Segundo ela, outro fator que precisamos levar em consideração é a maneira como os clientes se relacionam com o Instagram no Brasil – um dos países com o maior número de heavy users no mundo e onde a maioria das novas ferramentas são testadas. Diferentemente do que acontece fora daqui, o público brasileiro procura nas redes sociais de marcas pequenas e locais um engajamento e um tipo de conteúdo diferente do que é produzido pelos grandes players internacionais. “As marcas mais disruptivas fora do Brasil acabam usando pouquíssimo o Instagram e costumam ter um feed bem conceitual”, opina Fernandes.
A experiência da loja física nichada e criada para te transportar para outras realidades é outro ponto importante para entender por que grifes de renome internacional, com várias lojas ao redor do globo, conseguem depender menos das mídias digitais. Ainda assim, não dá pra negar que a ausência completa é uma atitude arriscada. “Estar em uma rede social não é só sobre divulgar produtos sazonalmente com o objetivo final de venda, é sobre criar conexões verdadeiras e duradouras. Com essas conexões, a marca constrói uma maior sensibilidade às necessidades do mercado”, completa Ercolin.
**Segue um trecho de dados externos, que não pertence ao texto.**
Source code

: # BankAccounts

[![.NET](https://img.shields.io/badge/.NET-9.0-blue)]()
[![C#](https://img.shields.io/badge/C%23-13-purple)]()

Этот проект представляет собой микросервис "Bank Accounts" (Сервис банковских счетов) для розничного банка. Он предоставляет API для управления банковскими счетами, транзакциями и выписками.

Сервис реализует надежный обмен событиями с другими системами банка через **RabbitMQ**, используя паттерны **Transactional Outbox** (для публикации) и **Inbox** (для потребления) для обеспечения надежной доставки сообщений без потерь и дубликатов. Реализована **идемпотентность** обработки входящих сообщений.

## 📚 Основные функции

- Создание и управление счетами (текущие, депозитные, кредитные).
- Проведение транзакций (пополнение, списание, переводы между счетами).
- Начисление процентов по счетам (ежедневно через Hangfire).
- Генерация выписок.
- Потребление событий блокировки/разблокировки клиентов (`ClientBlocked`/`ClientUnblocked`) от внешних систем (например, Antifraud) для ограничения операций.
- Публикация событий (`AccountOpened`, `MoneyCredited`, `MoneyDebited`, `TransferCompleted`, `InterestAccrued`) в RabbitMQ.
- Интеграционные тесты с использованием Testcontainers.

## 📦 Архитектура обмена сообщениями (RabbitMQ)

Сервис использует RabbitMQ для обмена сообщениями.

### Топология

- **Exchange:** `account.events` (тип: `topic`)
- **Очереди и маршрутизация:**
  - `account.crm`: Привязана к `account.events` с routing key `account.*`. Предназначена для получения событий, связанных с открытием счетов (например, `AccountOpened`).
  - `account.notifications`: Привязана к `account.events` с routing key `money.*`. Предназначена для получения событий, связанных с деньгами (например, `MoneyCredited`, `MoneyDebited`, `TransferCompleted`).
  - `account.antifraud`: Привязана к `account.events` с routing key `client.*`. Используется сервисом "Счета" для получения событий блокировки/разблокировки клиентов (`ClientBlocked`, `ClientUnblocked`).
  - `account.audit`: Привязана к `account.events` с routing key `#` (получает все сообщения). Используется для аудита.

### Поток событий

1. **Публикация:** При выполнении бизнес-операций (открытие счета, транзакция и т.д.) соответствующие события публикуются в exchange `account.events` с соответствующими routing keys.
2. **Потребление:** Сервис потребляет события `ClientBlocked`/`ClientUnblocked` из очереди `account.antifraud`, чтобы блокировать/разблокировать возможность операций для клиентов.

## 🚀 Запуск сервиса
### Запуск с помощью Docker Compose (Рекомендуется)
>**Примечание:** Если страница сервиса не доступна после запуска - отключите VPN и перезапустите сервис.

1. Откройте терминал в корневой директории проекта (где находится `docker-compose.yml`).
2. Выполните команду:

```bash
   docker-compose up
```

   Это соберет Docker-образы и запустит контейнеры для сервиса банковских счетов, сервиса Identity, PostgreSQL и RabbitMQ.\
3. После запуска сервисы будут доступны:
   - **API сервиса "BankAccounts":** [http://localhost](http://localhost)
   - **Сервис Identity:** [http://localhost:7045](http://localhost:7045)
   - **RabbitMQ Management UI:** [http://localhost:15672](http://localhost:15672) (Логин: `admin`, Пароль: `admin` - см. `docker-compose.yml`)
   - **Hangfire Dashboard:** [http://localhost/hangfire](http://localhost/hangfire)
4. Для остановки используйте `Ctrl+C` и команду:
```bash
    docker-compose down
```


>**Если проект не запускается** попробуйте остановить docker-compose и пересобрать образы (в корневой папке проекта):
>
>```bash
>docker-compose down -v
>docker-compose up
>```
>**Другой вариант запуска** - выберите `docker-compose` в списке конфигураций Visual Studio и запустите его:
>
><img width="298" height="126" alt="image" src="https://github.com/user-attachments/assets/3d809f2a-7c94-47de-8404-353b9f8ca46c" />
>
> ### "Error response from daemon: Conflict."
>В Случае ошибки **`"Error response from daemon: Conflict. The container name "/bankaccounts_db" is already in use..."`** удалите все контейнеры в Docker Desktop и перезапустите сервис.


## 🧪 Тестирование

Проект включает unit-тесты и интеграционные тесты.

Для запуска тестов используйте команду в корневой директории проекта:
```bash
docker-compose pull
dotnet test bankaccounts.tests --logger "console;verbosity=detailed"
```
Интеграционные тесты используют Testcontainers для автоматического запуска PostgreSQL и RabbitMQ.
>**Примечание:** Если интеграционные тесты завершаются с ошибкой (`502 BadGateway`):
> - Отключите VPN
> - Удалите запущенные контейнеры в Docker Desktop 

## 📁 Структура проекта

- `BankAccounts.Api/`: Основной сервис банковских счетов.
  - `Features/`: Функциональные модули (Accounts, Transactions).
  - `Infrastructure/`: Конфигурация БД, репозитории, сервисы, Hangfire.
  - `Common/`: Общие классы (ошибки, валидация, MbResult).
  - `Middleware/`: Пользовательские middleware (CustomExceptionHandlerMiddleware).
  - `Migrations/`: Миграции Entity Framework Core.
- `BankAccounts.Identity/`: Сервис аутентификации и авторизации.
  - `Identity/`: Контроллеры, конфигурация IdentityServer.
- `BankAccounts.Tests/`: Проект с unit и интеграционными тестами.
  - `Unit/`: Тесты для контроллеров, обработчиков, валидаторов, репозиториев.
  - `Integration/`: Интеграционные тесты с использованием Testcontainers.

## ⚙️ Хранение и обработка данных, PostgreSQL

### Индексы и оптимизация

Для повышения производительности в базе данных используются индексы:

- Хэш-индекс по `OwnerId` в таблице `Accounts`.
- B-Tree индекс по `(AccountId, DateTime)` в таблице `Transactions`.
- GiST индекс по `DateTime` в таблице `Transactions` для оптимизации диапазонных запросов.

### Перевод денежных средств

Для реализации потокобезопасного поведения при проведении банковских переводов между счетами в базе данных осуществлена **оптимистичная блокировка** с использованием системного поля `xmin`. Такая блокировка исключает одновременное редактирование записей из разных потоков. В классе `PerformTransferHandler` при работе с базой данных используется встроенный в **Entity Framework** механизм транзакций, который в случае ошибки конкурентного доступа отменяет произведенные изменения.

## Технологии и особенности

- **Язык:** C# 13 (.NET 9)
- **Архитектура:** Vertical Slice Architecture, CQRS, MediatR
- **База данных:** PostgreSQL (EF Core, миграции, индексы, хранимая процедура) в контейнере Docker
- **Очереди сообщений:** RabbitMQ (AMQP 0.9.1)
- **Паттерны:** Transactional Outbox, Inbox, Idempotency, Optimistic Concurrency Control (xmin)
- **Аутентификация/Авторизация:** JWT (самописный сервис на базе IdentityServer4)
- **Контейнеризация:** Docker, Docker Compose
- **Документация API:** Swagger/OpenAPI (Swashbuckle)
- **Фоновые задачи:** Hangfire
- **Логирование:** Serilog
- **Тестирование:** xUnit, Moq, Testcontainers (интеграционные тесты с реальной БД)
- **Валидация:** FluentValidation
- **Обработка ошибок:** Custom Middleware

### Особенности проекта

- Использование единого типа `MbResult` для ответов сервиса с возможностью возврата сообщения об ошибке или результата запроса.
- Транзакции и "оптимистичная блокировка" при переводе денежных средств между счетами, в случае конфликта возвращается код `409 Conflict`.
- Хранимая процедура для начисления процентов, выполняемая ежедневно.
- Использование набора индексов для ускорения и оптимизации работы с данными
Enquanto ainda se discute sobre a decisão da Bottega Veneta, o que há por trás desse sumiço e se essa é ou não uma ação de marketing, a questão é que ela fomentou uma conversa dentro de um mercado já bastante acomodado com o funcionamento das redes sociais e sua utilidade – mesmo que os algoritmos deixem muitas completamente à mercê do acaso. Se é o caso de tornar a marca mais misteriosa e exclusiva ou a vontade de pulverizar a disseminação dessa informação em perfis de consumidores para uma abordagem mais individual e vida real de suas peças, a etiqueta italiana conseguiu o que muitos tentam e não conseguem: gerar um assunto provocativo sobre a indústria, trazendo à tona estranhezas, quebras de padrão e atitudes que fogem da norma. É dessa provocação que surgem as melhores ideias e mudanças.